Heading up to Lake Awoonga early tuesday morning chasing some meter plus barra for 3 days from the yak :shock: :shock: , theres quite a few of us from BFO heading up, with TerryH and myself with the yaks (team Yak) were hopeing to out fish the boaties but we are outnumbered. Wish me luck boys. hopefully a few new hall of fame fish :lol: :lol:

Lee


----------



## Guest (Oct 16, 2007)

Good luck Lee

I didnt like that place when I was there last year.

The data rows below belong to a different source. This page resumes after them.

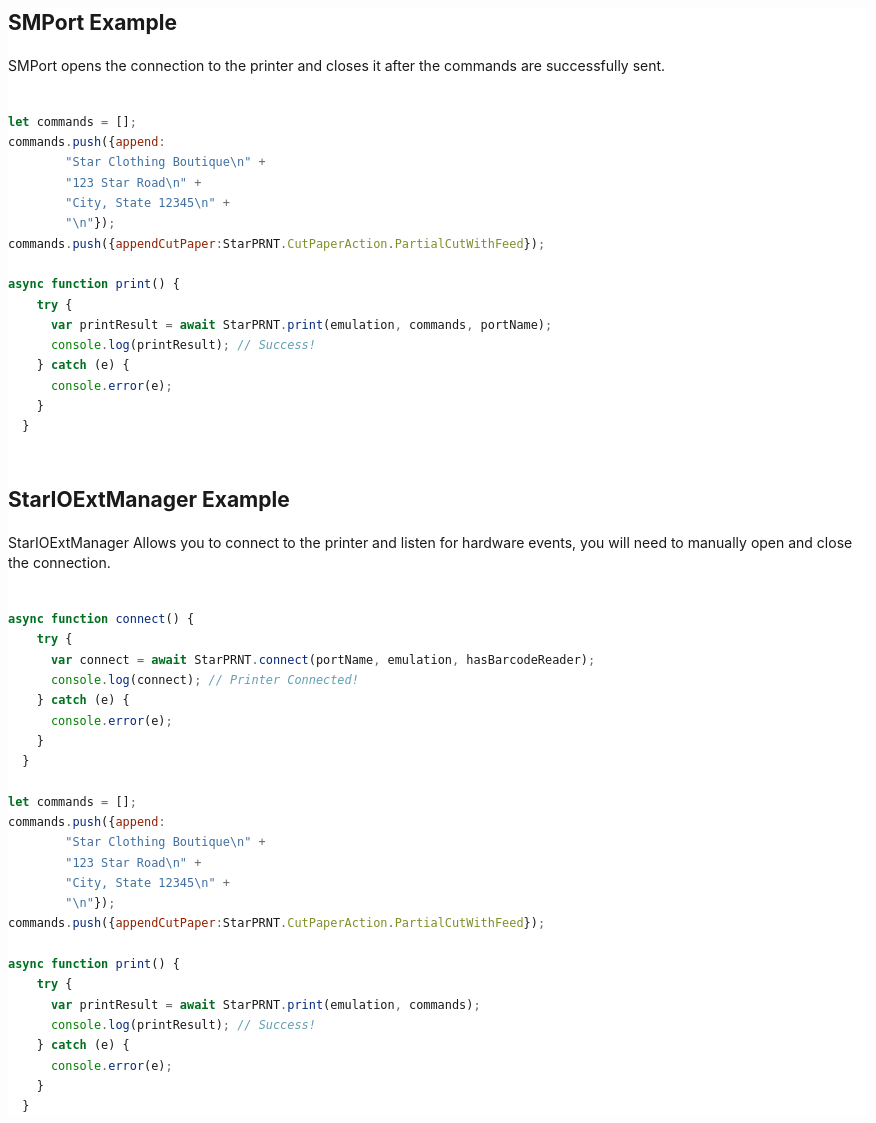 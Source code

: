 ## SMPort Example

SMPort opens the connection to the printer and closes it after the commands are successfully sent.

```javascript

let commands = [];
commands.push({append:
        "Star Clothing Boutique\n" +
        "123 Star Road\n" +
        "City, State 12345\n" +
        "\n"});
commands.push({appendCutPaper:StarPRNT.CutPaperAction.PartialCutWithFeed});

async function print() {
    try {
      var printResult = await StarPRNT.print(emulation, commands, portName);
      console.log(printResult); // Success!
    } catch (e) {
      console.error(e);
    }
  }
  
```

## StarIOExtManager Example

StarIOExtManager Allows you to connect to the printer and listen for hardware events, you will need to manually open and close the connection.

```javascript

async function connect() {
    try {
      var connect = await StarPRNT.connect(portName, emulation, hasBarcodeReader);
      console.log(connect); // Printer Connected!
    } catch (e) {
      console.error(e);
    }
  }

let commands = [];
commands.push({append:
        "Star Clothing Boutique\n" +
        "123 Star Road\n" +
        "City, State 12345\n" +
        "\n"});
commands.push({appendCutPaper:StarPRNT.CutPaperAction.PartialCutWithFeed});

async function print() {
    try {
      var printResult = await StarPRNT.print(emulation, commands);
      console.log(printResult); // Success!
    } catch (e) {
      console.error(e);
    }
  }
```
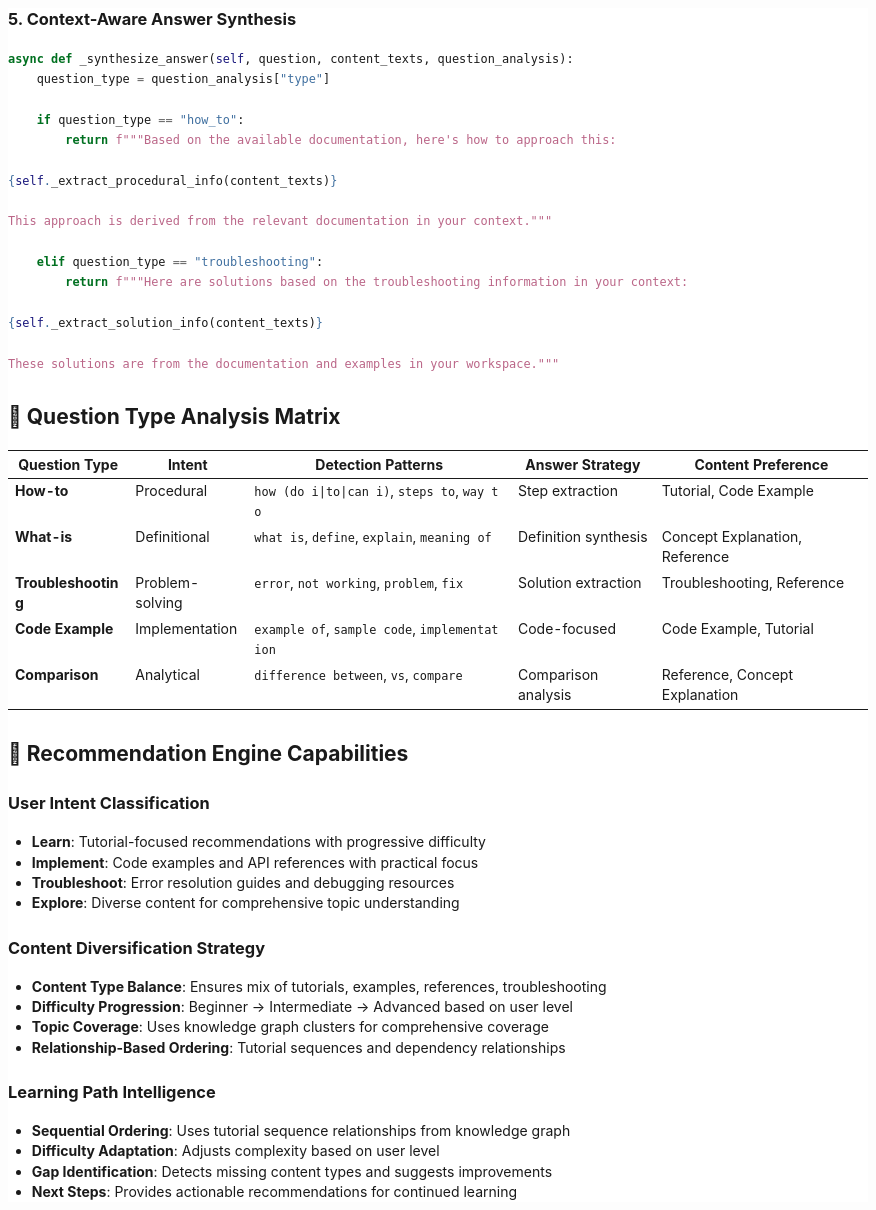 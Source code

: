 ### 5. Context-Aware Answer Synthesis
```python
async def _synthesize_answer(self, question, content_texts, question_analysis):
    question_type = question_analysis["type"]

    if question_type == "how_to":
        return f"""Based on the available documentation, here's how to approach this:

{self._extract_procedural_info(content_texts)}

This approach is derived from the relevant documentation in your context."""

    elif question_type == "troubleshooting":
        return f"""Here are solutions based on the troubleshooting information in your context:

{self._extract_solution_info(content_texts)}

These solutions are from the documentation and examples in your workspace."""
```

## 🎯 Question Type Analysis Matrix

| Question Type | Intent | Detection Patterns | Answer Strategy | Content Preference |
|---------------|--------|-------------------|-----------------|-------------------|
| **How-to** | Procedural | `how (do i\|to\|can i)`, `steps to`, `way to` | Step extraction | Tutorial, Code Example |
| **What-is** | Definitional | `what is`, `define`, `explain`, `meaning of` | Definition synthesis | Concept Explanation, Reference |
| **Troubleshooting** | Problem-solving | `error`, `not working`, `problem`, `fix` | Solution extraction | Troubleshooting, Reference |
| **Code Example** | Implementation | `example of`, `sample code`, `implementation` | Code-focused | Code Example, Tutorial |
| **Comparison** | Analytical | `difference between`, `vs`, `compare` | Comparison analysis | Reference, Concept Explanation |

## 🚀 Recommendation Engine Capabilities

### User Intent Classification
- **Learn**: Tutorial-focused recommendations with progressive difficulty
- **Implement**: Code examples and API references with practical focus
- **Troubleshoot**: Error resolution guides and debugging resources
- **Explore**: Diverse content for comprehensive topic understanding

### Content Diversification Strategy
- **Content Type Balance**: Ensures mix of tutorials, examples, references, troubleshooting
- **Difficulty Progression**: Beginner → Intermediate → Advanced based on user level
- **Topic Coverage**: Uses knowledge graph clusters for comprehensive coverage
- **Relationship-Based Ordering**: Tutorial sequences and dependency relationships

### Learning Path Intelligence
- **Sequential Ordering**: Uses tutorial sequence relationships from knowledge graph
- **Difficulty Adaptation**: Adjusts complexity based on user level
- **Gap Identification**: Detects missing content types and suggests improvements
- **Next Steps**: Provides actionable recommendations for continued learning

The ramp was a real turn off.

The best thing bout the Yak is that you will be able to launch near the kiosk and not have to go thru that bs at the ramp.

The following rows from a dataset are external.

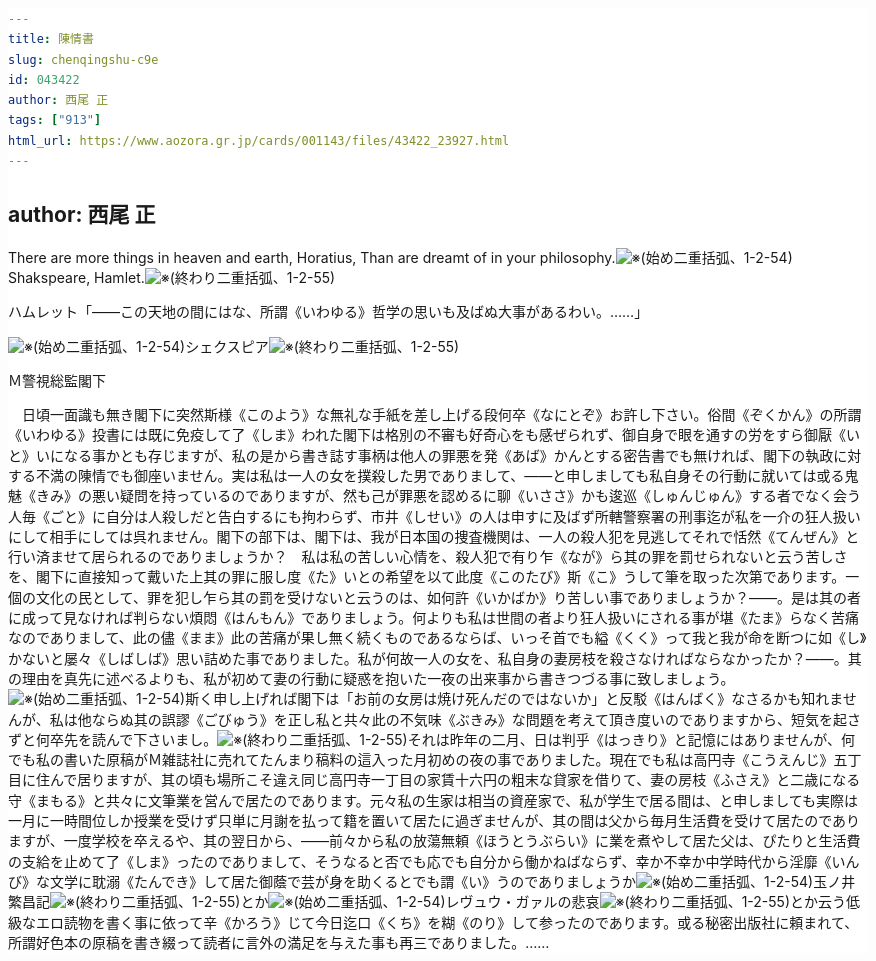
 ```yaml
---
title: 陳情書
slug: chenqingshu-c9e
id: 043422
author: 西尾 正
tags: ["913"]
html_url: https://www.aozora.gr.jp/cards/001143/files/43422_23927.html
---
```


## author: 西尾 正

There are more things in heaven and earth, Horatius, Than are dreamt of in your philosophy.![※(始め二重括弧、1-2-54)](https://www.aozora.gr.jp/cards/001143/files/../../../gaiji/1-02/1-02-54.png)Shakspeare, Hamlet.![※(終わり二重括弧、1-2-55)](https://www.aozora.gr.jp/cards/001143/files/../../../gaiji/1-02/1-02-55.png)

ハムレット「――この天地の間にはな、所謂《いわゆる》哲学の思いも及ばぬ大事があるわい。……」



![※(始め二重括弧、1-2-54)](https://www.aozora.gr.jp/cards/001143/files/../../../gaiji/1-02/1-02-54.png)シェクスピア![※(終わり二重括弧、1-2-55)](https://www.aozora.gr.jp/cards/001143/files/../../../gaiji/1-02/1-02-55.png)



Ｍ警視総監閣下

　日頃一面識も無き閣下に突然斯様《このよう》な無礼な手紙を差し上げる段何卒《なにとぞ》お許し下さい。俗間《ぞくかん》の所謂《いわゆる》投書には既に免疫して了《しま》われた閣下は格別の不審も好奇心をも感ぜられず、御自身で眼を通すの労をすら御厭《いと》いになる事かとも存じますが、私の是から書き誌す事柄は他人の罪悪を発《あば》かんとする密告書でも無ければ、閣下の執政に対する不満の陳情でも御座いません。実は私は一人の女を撲殺した男でありまして、――と申しましても私自身その行動に就いては或る鬼魅《きみ》の悪い疑問を持っているのでありますが、然も己が罪悪を認めるに聊《いささ》かも逡巡《しゅんじゅん》する者でなく会う人毎《ごと》に自分は人殺しだと告白するにも拘わらず、市井《しせい》の人は申すに及ばず所轄警察署の刑事迄が私を一介の狂人扱いにして相手にしては呉れません。閣下の部下は、閣下は、我が日本国の捜査機関は、一人の殺人犯を見逃してそれで恬然《てんぜん》と行い済ませて居られるのでありましょうか？　私は私の苦しい心情を、殺人犯で有り乍《なが》ら其の罪を罰せられないと云う苦しさを、閣下に直接知って戴いた上其の罪に服し度《た》いとの希望を以て此度《このたび》斯《こ》うして筆を取った次第であります。一個の文化の民として、罪を犯し乍ら其の罰を受けないと云うのは、如何許《いかばか》り苦しい事でありましょうか？――。是は其の者に成って見なければ判らない煩悶《はんもん》でありましょう。何よりも私は世間の者より狂人扱いにされる事が堪《たま》らなく苦痛なのでありまして、此の儘《まま》此の苦痛が果し無く続くものであるならば、いっそ首でも縊《くく》って我と我が命を断つに如《し》かないと屡々《しばしば》思い詰めた事でありました。私が何故一人の女を、私自身の妻房枝を殺さなければならなかったか？――。其の理由を真先に述べるよりも、私が初めて妻の行動に疑惑を抱いた一夜の出来事から書きつづる事に致しましょう。![※(始め二重括弧、1-2-54)](https://www.aozora.gr.jp/cards/001143/files/../../../gaiji/1-02/1-02-54.png)斯く申し上げれば閣下は「お前の女房は焼け死んだのではないか」と反駁《はんばく》なさるかも知れませんが、私は他ならぬ其の誤謬《ごびゅう》を正し私と共々此の不気味《ぶきみ》な問題を考えて頂き度いのでありますから、短気を起さずと何卒先を読んで下さいまし。![※(終わり二重括弧、1-2-55)](https://www.aozora.gr.jp/cards/001143/files/../../../gaiji/1-02/1-02-55.png)それは昨年の二月、日は判乎《はっきり》と記憶にはありませんが、何でも私の書いた原稿がＭ雑誌社に売れてたんまり稿料の這入った月初めの夜の事でありました。現在でも私は高円寺《こうえんじ》五丁目に住んで居りますが、其の頃も場所こそ違え同じ高円寺一丁目の家賃十六円の粗末な貸家を借りて、妻の房枝《ふさえ》と二歳になる守《まもる》と共々に文筆業を営んで居たのであります。元々私の生家は相当の資産家で、私が学生で居る間は、と申しましても実際は一月に一時間位しか授業を受けず只単に月謝を払って籍を置いて居たに過ぎませんが、其の間は父から毎月生活費を受けて居たのでありますが、一度学校を卒えるや、其の翌日から、――前々から私の放蕩無頼《ほうとうぶらい》に業を煮やして居た父は、ぴたりと生活費の支給を止めて了《しま》ったのでありまして、そうなると否でも応でも自分から働かねばならず、幸か不幸か中学時代から淫靡《いんび》な文学に耽溺《たんでき》して居た御蔭で芸が身を助くるとでも謂《い》うのでありましょうか![※(始め二重括弧、1-2-54)](https://www.aozora.gr.jp/cards/001143/files/../../../gaiji/1-02/1-02-54.png)玉ノ井繁昌記![※(終わり二重括弧、1-2-55)](https://www.aozora.gr.jp/cards/001143/files/../../../gaiji/1-02/1-02-55.png)とか![※(始め二重括弧、1-2-54)](https://www.aozora.gr.jp/cards/001143/files/../../../gaiji/1-02/1-02-54.png)レヴュウ・ガァルの悲哀![※(終わり二重括弧、1-2-55)](https://www.aozora.gr.jp/cards/001143/files/../../../gaiji/1-02/1-02-55.png)とか云う低級なエロ読物を書く事に依って辛《かろう》じて今日迄口《くち》を糊《のり》して参ったのであります。或る秘密出版社に頼まれて、所謂好色本の原稿を書き綴って読者に言外の満足を与えた事も再三でありました。……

Should be good there no reason why you can't catch one from a yak, just would love to see you catch a big one. 

I might give it a go at Lenthalls in the new year if you have some luck.

Cheers


----------



## pcsolutionman (Apr 9, 2007)

well ill give it one hell of a crack sel thats for sure, ill be doing at least 2 night sessions as well, ill be happy with one good barra but I hope it comes early in the trip :lol: :lol: . lenthalls is a great looking dam cant wait to give it a crack sometime. Monduran is also on the list 8) . did you have the tinny up at awoonga??

Lee


----------



## Guest (Oct 16, 2007)

pcsolutionman said:


> did you have the tinny up at awoonga??
> 
> Lee


Yes mate, lucky for me, my boat but my mates car, so he did all the walking up and down the massive hill at the ramp, you been there b4?

We spent 5 days straight casting baitcasters for not one fish, I did get a hookup one night just in front of the camping area but it got off 

Hope u have better luck then I did. Make sure you take some drop bears with you, thats all John Mitchell the guide up on the dam uses.

My mate has been out with John three times now and thats all he uses. Also he only uses spinning reels in 30 size with 20 pound braid.

Cheers


----------



## pcsolutionman (Apr 9, 2007)

No I havnt been there yet, sorry to hear you didnt do well. I have got 2 outfits sorted.

1- a 7" hardstick 4-8kg with 4000 Tierra loaded with 20lb fins.

2- 1 6'8" pflueger trion 5-8kg BC with an Abu Revo stx (24lb drag) loaded with 30lb fins

we will have the full moon so things are looking good 

Lee


----------



## pescado (May 17, 2007)

Good luck lads, it is a massive body of water up there. From all reports they are getting into a few so its looking good for ya!


----------